| WHAT THE TASK ASKS |
Out of the data below, copy every line with the string "employees".

SUPPLIED MATERIAL START

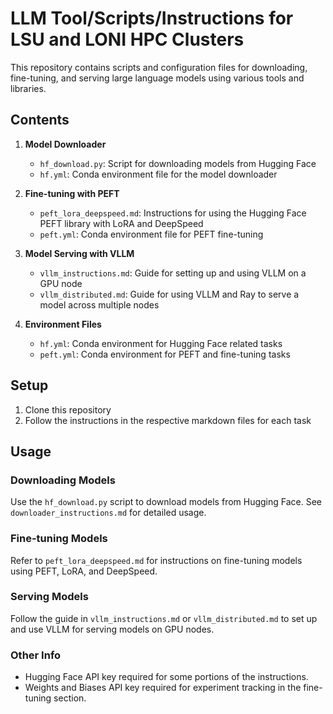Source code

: # LLM Tool/Scripts/Instructions for LSU and LONI HPC Clusters

This repository contains scripts and configuration files for downloading, fine-tuning, and serving large language models using various tools and libraries.

## Contents

1. **Model Downloader**

   - `hf_download.py`: Script for downloading models from Hugging Face
   - `hf.yml`: Conda environment file for the model downloader

2. **Fine-tuning with PEFT**

   - `peft_lora_deepspeed.md`: Instructions for using the Hugging Face PEFT library with LoRA and DeepSpeed
   - `peft.yml`: Conda environment file for PEFT fine-tuning

3. **Model Serving with VLLM**

   - `vllm_instructions.md`: Guide for setting up and using VLLM on a GPU node
   - `vllm_distributed.md`: Guide for using VLLM and Ray to serve a model across multiple nodes

4. **Environment Files**
   - `hf.yml`: Conda environment for Hugging Face related tasks
   - `peft.yml`: Conda environment for PEFT and fine-tuning tasks

## Setup

1. Clone this repository
2. Follow the instructions in the respective markdown files for each task

## Usage

### Downloading Models

Use the `hf_download.py` script to download models from Hugging Face. See `downloader_instructions.md` for detailed usage.

### Fine-tuning Models

Refer to `peft_lora_deepspeed.md` for instructions on fine-tuning models using PEFT, LoRA, and DeepSpeed.

### Serving Models

Follow the guide in `vllm_instructions.md` or `vllm_distributed.md` to set up and use VLLM for serving models on GPU nodes.

### Other Info

- Hugging Face API key required for some portions of the instructions.
- Weights and Biases API key required for experiment tracking in the fine-tuning section.
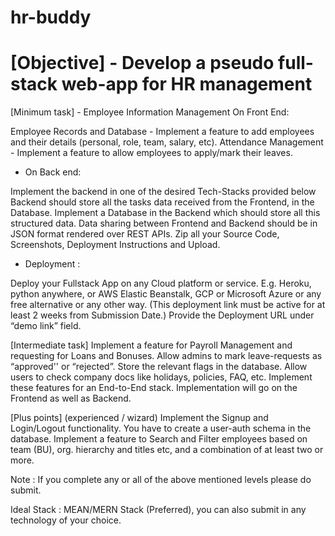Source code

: # hr-buddy
# [Objective] - Develop a pseudo full-stack web-app for HR management
[Minimum task] - Employee Information Management
On Front End:

Employee Records and Database - Implement a feature to add employees and their details (personal, role, team, salary, etc).
Attendance Management - Implement a feature to allow employees to apply/mark their leaves.
 

- On Back end:

Implement the backend in one of the desired Tech-Stacks provided below
Backend should store all the tasks data received from the Frontend, in the Database.
Implement a Database in the Backend which should store all this structured data.
Data sharing between Frontend and Backend should be in JSON format rendered over REST APIs.
Zip all your Source Code, Screenshots, Deployment Instructions and Upload.
 

- Deployment : 

Deploy your Fullstack App on any Cloud platform or service. E.g. Heroku, python anywhere, or AWS Elastic Beanstalk, GCP or Microsoft Azure or any free alternative or any other way. (This deployment link must be active for at least 2 weeks from Submission Date.)
Provide the Deployment URL under “demo link” field.
 

[Intermediate task]
Implement a feature for Payroll Management and requesting for Loans and Bonuses.
Allow admins to mark leave-requests as “approved'' or “rejected”.
Store the relevant flags in the database.
Allow users to check company docs like holidays, policies, FAQ, etc.
Implement these features for an End-to-End stack. Implementation will go on the Frontend as well as Backend.
 
[Plus points] (experienced / wizard)
Implement the Signup and Login/Logout functionality. You have to create a user-auth schema in the database.
Implement a feature to Search and Filter employees based on team (BU), org. hierarchy and titles etc, and a combination of at least two or more.
 

 

Note : If you complete any or all of the above mentioned levels please do submit.

Ideal Stack : MEAN/MERN Stack (Preferred), you can also submit in any technology of your choice.
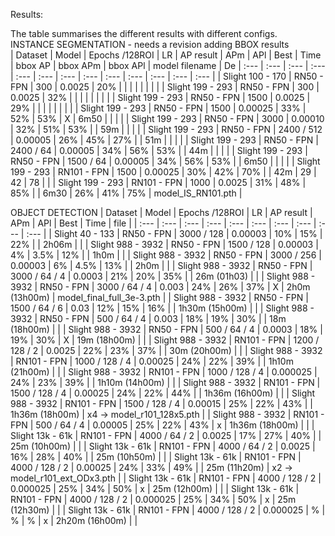 Results:

The table summarises the different results with different configs.  
INSTANCE SEGMENTATION - needs a revision adding BBOX results  
 | Dataset  | Model  | Epochs  /128ROI | LR | AP result | APm | APl | Best | Time | bbox AP | bbox APm | bbox APl | model filename | De
 | :--- | :--- | :--- | :--- | :--- |  :--- | :--- | :--- | :--- | :--- | :--- |  :--- |   :--- |
 | Slight 100 - 170 | RN50 - FPN | 300 | 0.0025 | 20% |  | | | | | | |
 | Slight 199 - 293 | RN50 - FPN | 300 | 0.0025 | 32% |  | | | | | | |
 | Slight 199 - 293 | RN50 - FPN | 1500 | 0.0025 | 29% | | | | | | | |
 | Slight 199 - 293 | RN50 - FPN | 1500 | 0.00025 | 33% | 52% | 53% | X | 6m50 | | | |
 | Slight 199 - 293 | RN50 - FPN | 3000 | 0.00010 | 32%  | 51% | 53% |   | 59m   | | | |
 | Slight 199 - 293 | RN50 - FPN | 2400 / 512 | 0.00005 | 26%  | 45% | 27% |   | 51m | | | |
 | Slight 199 - 293 | RN50 - FPN | 2400 / 64 | 0.00005 | 34%  | 56% | 53% |   | 44m | | | |
 | Slight 199 - 293 | RN50 - FPN | 1500 / 64 | 0.00005 |  34%  |  56% |  53% |   | 6m50 | | | | 
 | Slight 199 - 293 | RN101 - FPN | 1500 | 0.00025 | 30% | 42% | 70% | | 42m | 29 | 42 | 78 | |
 | Slight 199 - 293 | RN101 - FPN | 1000 | 0.0025 | 31% | 48% | 85% | | 6m30 | 26% | 41% | 75% | model_IS_RN101.pth |


OBJECT DETECTION
 | Dataset  | Model  | Epochs  /128ROI | LR | AP result | APm | APl | Best | Time | file |
 | :--- | :--- | :--- | :--- | :--- |  :--- | :--- | :--- | :--- | :--- | 
 | Slight 40 - 133 | RN50 - FPN | 3000 / 128 | 0.00003 | 10% | 15% | 22% | | 2h06m | |
 | Slight 988 - 3932 | RN50 - FPN | 1500 / 128 | 0.00003 | 4% | 3.5% | 12% | | 1h0m | |
 | Slight 988 - 3932 | RN50 - FPN | 3000 / 256 | 0.00003 | 6% | 4.5% | 13% | | 2h0m |   |
 | Slight 988 - 3932 | RN50 - FPN | 3000 / 64 / 4 | 0.0003 | 21% | 20% | 35% | | 26m (01h03) | |
 | Slight 988 - 3932 | RN50 - FPN | 3000 / 64 / 4 | 0.003 | 24% | 26% | 37% | X | 2h0m (13h00m) | model_final_full_3e-3.pth |
 | Slight 988 - 3932 | RN50 - FPN | 1500 / 64 / 6 | 0.03 | 12% | 15% | 16% |  | 1h30m (15h00m) | |
 | Slight 988 - 3932 | RN50 - FPN | 500 / 64 / 4 | 0.003 | 18% | 19% | 30% |  | 18m (18h00m) | | 
 | Slight 988 - 3932 | RN50 - FPN | 500 / 64 / 4 | 0.0003 | 18% | 19% | 30% | X | 19m (18h00m) |  | 
 | Slight 988 - 3932 | RN101 - FPN | 1200 / 128 / 2 | 0.0025 | 22% | 23% | 37% |  | 30m (20h00m) | |
 | Slight 988 - 3932 | RN101 - FPN | 1000 / 128 / 4 | 0.00025 |  24% |  22% |  39% |  |  1h10m (21h00m) |  |
 | Slight 988 - 3932 | RN101 - FPN | 1000 / 128 / 4 | 0.000025 |  24% |  23% |  39% |  |  1h10m (14h00m) | |
 | Slight 988 - 3932 | RN101 - FPN | 1500 / 128 / 4 | 0.00025 |  24% |  22% |  44% |  |  1h36m (16h00m) |  |
 | Slight 988 - 3932 | RN101 - FPN | 1500 / 128 / 4 | 0.00015 |  25% |  22% |  43% |  |  1h36m (18h00m) | x4 -> model_r101_128x5.pth |
 | Slight 988 - 3932 | RN101 - FPN | 500 / 64 / 4 | 0.00005 |  25% |  22% |  43% | x |  1h36m (18h00m) | |
 | Slight 13k - 61k | RN101 - FPN | 4000 / 64 / 2 | 0.0025 | 17% |  27% | 40% |  |  25m (10h00m) |  |
 | Slight 13k - 61k | RN101 - FPN | 4000 / 64 / 2 | 0.0025 | 16% |  28% | 40% |  | 25m (10h50m) | |
 | Slight 13k - 61k | RN101 - FPN | 4000 / 128 / 2 | 0.00025 | 24% | 33% | 49% |  | 25m (11h20m) | x2 -> model_r101_ext_ODx3.pth |
 | Slight 13k - 61k | RN101 - FPN | 4000 / 128 / 2 | 0.000025 | 25% | 34% | 50% | x | 25m (12h00m) |  |
 | Slight 13k - 61k | RN101 - FPN | 4000 / 128 / 2 | 0.000025 | 25% | 34% | 50% | x | 25m (12h30m) |  |
 | Slight 13k - 61k | RN101 - FPN | 4000 / 128 / 2 | 0.000025 | % | % | % | x | 2h20m (16h00m) | |

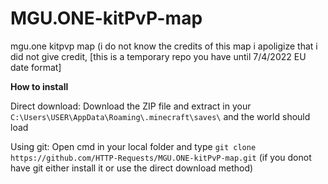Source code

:# MGU.ONE-kitPvP-map
mgu.one kitpvp map (i do not know the credits of this map i apoligize that i did not give credit,  [this is a temporary  repo you have until 7/4/2022 EU date format] 

**How to install**

Direct download:
Download the ZIP file and extract in your `C:\Users\USER\AppData\Roaming\.minecraft\saves\` and the world should load

Using git:
Open cmd in your local folder and type `git clone https://github.com/HTTP-Requests/MGU.ONE-kitPvP-map.git`
(if you donot have git either install it or use the direct download method)

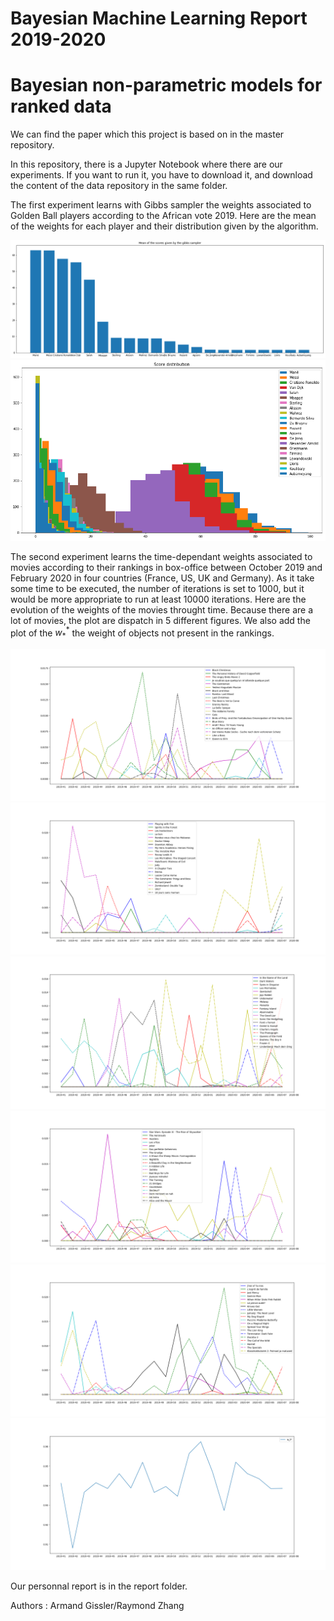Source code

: # Bayesian Machine Learning Report 2019-2020
# Bayesian non-parametric models for ranked data

We can find the paper which this project is based on in the master repository.

In this repository, there is a Jupyter Notebook where there are our experiments. If you want to run it, you have to download it, and download the content of the data repository in the same folder.

The first experiment learns with Gibbs sampler the weights associated to Golden Ball players according to the African vote 2019. 
Here are the mean of the weights for each player and their distribution given by the algorithm.

![Mean of scores](/report/mean_score_player.png)
![Distribution](/report/Distrib_player.png)



The second experiment learns the time-dependant weights associated to movies according to their rankings in box-office between October 2019 and February 2020 in four countries (France, US, UK and Germany). As it take some time to be executed, the number of iterations is set to 1000, but it would be more appropriate to run at least 10000 iterations.
Here are the evolution of the weights of the movies throught time. Because there are a lot of movies, the plot are dispatch in 5 different figures.
We also add the plot of the $w^*_*$ the weight of objects not present in the rankings.

![score 1](/report/top5_box_office_usukfrde_results10000itev3_part1.png)
![score 2](/report/top5_box_office_usukfrde_results10000itev3_part2.png)
![score 3](/report/top5_box_office_usukfrde_results10000itev3_part3.png)
![score 4](/report/top5_box_office_usukfrde_results10000itev3_part4.png)
![score 5](/report/top5_box_office_usukfrde_results10000itev3_part5.png)
![Total score](/report/top5_box_office_usukfrde_results10000itev3_part6.png)

Our personnal report is in the report folder.


Authors : Armand Gissler/Raymond Zhang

SUPPLIED MATERIAL END

| REPLY |
Employee Records and Database - Implement a feature to add employees and their details (personal, role, team, salary, etc).
Attendance Management - Implement a feature to allow employees to apply/mark their leaves.
Implement a feature to Search and Filter employees based on team (BU), org. hierarchy and titles etc, and a combination of at least two or more.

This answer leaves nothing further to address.